Extracted data entries
┌──

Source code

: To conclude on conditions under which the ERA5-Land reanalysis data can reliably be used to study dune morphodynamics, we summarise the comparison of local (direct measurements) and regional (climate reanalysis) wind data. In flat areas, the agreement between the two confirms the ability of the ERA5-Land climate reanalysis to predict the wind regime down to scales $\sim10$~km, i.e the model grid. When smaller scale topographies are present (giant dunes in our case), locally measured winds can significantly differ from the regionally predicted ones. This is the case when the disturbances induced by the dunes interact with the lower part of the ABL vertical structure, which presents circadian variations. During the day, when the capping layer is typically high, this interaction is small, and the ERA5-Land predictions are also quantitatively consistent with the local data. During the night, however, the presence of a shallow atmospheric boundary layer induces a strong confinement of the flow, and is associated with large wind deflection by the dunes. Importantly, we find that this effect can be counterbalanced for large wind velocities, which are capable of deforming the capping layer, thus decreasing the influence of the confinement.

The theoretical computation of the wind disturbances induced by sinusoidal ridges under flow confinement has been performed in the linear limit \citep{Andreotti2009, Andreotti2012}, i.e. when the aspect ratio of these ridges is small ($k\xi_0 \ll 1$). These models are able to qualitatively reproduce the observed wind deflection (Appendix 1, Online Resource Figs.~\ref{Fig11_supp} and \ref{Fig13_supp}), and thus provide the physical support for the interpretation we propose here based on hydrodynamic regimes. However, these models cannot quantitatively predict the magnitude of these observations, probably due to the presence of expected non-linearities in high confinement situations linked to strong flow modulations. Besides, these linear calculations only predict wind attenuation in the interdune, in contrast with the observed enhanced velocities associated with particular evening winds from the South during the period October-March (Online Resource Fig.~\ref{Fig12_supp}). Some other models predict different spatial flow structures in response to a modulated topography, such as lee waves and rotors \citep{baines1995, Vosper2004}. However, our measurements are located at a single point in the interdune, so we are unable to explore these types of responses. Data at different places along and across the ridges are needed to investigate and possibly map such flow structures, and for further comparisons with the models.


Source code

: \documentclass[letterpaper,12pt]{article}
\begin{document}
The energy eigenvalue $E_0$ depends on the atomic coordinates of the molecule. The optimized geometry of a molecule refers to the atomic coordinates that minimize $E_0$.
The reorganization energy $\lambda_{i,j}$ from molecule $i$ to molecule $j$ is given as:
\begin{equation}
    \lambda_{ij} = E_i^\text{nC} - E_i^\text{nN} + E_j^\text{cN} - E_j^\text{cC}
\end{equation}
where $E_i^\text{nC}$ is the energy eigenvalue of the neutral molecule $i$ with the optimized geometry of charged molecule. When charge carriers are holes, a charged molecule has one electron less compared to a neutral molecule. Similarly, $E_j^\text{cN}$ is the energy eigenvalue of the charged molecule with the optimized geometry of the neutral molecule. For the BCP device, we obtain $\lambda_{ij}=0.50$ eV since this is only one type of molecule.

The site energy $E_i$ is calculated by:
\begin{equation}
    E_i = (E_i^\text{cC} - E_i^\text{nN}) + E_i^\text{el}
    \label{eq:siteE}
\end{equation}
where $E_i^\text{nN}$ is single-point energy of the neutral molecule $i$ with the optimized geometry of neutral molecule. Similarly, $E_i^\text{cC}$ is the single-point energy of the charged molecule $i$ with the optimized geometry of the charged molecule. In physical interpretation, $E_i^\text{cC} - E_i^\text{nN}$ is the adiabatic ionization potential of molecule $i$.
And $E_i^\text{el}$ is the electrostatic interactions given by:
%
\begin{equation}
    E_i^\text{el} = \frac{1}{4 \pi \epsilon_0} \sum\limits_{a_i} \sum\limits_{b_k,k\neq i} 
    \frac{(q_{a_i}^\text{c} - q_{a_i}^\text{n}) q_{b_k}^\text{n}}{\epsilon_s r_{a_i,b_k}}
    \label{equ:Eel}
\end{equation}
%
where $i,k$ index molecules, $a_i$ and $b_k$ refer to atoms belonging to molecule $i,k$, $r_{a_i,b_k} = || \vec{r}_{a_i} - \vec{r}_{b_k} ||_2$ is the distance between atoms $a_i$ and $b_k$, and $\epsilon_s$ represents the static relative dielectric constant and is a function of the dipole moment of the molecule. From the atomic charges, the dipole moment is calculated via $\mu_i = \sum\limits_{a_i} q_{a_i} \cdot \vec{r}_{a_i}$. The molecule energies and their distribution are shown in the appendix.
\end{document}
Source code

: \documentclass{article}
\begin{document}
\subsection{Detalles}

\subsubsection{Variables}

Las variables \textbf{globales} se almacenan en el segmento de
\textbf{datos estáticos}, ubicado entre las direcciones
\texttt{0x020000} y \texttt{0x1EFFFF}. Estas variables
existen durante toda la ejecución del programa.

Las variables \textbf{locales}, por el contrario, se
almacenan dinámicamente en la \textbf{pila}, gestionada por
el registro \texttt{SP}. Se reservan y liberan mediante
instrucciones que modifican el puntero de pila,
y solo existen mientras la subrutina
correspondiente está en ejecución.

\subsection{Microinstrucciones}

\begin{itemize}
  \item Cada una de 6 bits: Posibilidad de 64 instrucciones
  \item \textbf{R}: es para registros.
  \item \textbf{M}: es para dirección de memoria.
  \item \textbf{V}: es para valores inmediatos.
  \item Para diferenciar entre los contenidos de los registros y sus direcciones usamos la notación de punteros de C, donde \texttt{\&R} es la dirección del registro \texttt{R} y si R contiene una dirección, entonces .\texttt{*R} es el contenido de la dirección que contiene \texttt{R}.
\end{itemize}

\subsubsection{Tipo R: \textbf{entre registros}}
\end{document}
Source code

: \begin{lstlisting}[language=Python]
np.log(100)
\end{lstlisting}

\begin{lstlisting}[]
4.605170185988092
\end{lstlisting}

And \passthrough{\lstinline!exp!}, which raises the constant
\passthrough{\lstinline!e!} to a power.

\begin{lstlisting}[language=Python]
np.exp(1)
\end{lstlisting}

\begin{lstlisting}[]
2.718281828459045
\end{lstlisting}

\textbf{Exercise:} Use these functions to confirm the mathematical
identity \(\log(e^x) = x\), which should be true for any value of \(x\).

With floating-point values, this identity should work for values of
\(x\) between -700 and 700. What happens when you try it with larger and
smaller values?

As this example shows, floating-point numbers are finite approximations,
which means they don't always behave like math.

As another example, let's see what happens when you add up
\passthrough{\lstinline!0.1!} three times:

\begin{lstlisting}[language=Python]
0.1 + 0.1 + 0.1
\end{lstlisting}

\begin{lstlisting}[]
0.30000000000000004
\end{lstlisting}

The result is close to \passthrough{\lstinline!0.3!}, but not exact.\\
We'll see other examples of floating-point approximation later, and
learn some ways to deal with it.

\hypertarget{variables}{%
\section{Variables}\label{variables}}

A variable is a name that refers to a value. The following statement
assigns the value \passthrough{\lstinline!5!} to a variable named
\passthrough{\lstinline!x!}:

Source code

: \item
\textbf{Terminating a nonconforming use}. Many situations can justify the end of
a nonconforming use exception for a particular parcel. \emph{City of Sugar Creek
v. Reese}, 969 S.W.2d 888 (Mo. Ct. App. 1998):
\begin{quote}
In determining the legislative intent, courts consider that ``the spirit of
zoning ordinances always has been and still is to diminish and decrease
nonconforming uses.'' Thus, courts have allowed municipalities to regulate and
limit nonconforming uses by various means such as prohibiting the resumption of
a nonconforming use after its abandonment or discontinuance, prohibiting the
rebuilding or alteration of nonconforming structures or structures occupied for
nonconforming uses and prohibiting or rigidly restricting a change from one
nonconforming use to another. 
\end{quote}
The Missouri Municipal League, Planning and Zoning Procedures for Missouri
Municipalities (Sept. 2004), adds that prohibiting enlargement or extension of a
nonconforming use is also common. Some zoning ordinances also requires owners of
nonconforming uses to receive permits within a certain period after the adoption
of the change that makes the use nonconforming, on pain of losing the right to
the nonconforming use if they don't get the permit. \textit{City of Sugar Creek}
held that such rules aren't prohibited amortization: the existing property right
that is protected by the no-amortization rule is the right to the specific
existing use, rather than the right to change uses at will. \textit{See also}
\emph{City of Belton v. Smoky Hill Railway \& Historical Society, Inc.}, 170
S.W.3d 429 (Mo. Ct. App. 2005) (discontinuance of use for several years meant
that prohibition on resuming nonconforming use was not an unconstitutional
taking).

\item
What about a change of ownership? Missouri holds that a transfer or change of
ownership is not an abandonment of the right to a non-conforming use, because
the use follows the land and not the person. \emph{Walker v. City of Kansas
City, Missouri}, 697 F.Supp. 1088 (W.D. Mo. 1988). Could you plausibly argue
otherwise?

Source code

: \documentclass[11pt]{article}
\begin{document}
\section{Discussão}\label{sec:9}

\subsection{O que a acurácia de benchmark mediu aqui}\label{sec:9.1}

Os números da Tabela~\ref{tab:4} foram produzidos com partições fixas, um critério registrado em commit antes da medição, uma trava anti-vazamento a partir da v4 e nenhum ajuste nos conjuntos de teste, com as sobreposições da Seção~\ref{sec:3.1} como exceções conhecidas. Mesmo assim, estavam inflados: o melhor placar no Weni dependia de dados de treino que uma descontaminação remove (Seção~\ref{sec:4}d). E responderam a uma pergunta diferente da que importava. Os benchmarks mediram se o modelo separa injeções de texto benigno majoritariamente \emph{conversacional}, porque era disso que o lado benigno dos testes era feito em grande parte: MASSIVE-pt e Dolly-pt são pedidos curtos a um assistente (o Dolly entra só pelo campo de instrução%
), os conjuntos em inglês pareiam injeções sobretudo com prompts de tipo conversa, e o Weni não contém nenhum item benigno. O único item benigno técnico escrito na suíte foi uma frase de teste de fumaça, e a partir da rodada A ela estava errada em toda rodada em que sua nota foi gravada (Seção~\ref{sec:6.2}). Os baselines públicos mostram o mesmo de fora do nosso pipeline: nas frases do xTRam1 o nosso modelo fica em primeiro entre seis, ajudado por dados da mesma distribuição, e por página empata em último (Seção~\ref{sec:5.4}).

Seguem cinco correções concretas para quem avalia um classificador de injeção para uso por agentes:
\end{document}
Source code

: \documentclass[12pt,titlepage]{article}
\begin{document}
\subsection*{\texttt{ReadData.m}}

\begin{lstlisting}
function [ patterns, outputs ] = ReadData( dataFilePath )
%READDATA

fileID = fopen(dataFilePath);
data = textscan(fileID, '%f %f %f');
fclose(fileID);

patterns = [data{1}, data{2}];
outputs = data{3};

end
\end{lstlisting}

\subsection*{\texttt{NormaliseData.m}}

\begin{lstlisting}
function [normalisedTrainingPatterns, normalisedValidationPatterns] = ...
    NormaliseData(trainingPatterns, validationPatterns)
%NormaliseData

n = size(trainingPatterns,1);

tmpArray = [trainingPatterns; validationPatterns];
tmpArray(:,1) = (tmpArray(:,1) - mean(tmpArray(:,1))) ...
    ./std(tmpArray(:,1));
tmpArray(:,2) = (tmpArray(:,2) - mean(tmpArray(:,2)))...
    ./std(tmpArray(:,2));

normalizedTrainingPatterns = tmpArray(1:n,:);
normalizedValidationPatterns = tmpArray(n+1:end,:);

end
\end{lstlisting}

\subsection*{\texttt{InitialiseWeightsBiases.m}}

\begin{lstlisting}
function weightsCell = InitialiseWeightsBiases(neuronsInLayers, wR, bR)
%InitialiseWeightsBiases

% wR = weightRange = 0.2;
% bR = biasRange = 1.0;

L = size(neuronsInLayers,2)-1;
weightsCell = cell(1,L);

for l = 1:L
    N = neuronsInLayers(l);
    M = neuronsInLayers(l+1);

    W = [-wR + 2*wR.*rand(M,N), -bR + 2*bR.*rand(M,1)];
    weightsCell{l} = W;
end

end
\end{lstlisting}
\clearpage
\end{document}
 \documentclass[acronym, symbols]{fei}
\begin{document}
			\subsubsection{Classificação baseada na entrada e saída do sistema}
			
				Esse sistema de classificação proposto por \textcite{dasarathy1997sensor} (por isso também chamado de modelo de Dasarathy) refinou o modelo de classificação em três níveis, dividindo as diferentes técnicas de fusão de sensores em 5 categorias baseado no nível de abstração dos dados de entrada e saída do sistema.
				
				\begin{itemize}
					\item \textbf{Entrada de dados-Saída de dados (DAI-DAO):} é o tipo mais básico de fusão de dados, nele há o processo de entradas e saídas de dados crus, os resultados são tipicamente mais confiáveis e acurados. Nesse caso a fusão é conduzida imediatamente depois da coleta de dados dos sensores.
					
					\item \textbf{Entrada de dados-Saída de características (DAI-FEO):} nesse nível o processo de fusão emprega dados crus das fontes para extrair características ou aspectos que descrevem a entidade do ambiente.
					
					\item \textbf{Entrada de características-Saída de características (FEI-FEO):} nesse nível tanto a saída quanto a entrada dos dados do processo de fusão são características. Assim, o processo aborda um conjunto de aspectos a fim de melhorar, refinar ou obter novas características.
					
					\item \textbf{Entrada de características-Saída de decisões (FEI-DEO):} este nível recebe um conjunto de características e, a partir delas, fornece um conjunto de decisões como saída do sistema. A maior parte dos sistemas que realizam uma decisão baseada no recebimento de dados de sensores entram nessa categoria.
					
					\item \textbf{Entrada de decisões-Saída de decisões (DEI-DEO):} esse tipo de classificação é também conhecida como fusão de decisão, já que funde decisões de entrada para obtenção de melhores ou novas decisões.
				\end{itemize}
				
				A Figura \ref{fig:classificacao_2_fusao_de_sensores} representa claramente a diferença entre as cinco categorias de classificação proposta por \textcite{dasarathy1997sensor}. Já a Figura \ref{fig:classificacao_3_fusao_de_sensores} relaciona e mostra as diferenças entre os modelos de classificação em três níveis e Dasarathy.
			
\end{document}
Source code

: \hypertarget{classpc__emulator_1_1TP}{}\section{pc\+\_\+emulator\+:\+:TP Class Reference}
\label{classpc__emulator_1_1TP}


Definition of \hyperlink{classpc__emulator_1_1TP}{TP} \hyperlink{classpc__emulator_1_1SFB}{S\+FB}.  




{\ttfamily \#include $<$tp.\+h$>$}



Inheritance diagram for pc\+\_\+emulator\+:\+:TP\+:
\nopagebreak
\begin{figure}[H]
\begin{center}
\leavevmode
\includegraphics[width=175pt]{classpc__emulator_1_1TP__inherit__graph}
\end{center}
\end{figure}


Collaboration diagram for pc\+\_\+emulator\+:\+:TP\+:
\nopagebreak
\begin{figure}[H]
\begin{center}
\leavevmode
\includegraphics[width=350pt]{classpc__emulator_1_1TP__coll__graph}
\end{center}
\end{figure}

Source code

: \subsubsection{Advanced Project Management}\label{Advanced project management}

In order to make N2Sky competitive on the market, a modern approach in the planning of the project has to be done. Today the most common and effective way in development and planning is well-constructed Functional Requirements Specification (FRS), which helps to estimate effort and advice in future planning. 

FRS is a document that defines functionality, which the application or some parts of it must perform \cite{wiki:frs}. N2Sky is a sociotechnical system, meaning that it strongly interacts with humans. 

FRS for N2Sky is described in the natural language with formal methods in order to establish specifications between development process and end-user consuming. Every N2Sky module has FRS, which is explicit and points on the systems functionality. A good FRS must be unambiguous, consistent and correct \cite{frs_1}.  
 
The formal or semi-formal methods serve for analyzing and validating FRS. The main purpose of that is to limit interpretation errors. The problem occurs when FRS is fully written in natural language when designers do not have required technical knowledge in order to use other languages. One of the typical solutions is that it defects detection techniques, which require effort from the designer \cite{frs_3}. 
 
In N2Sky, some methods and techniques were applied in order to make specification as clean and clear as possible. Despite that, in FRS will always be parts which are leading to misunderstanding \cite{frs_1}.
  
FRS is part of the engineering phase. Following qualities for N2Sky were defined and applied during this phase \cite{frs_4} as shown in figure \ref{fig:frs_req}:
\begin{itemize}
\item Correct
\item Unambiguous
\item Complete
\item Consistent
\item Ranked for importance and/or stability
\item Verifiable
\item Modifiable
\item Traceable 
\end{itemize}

└──

Starting at the first line of the records above, please copy each line exactly until you reach the line containing "of the confinement.". Include that line and stop there.

Source code

: To conclude on conditions under which the ERA5-Land reanalysis data can reliably be used to study dune morphodynamics, we summarise the comparison of local (direct measurements) and regional (climate reanalysis) wind data. In flat areas, the agreement between the two confirms the ability of the ERA5-Land climate reanalysis to predict the wind regime down to scales $\sim10$~km, i.e the model grid. When smaller scale topographies are present (giant dunes in our case), locally measured winds can significantly differ from the regionally predicted ones. This is the case when the disturbances induced by the dunes interact with the lower part of the ABL vertical structure, which presents circadian variations. During the day, when the capping layer is typically high, this interaction is small, and the ERA5-Land predictions are also quantitatively consistent with the local data. During the night, however, the presence of a shallow atmospheric boundary layer induces a strong confinement of the flow, and is associated with large wind deflection by the dunes. Importantly, we find that this effect can be counterbalanced for large wind velocities, which are capable of deforming the capping layer, thus decreasing the influence of the confinement.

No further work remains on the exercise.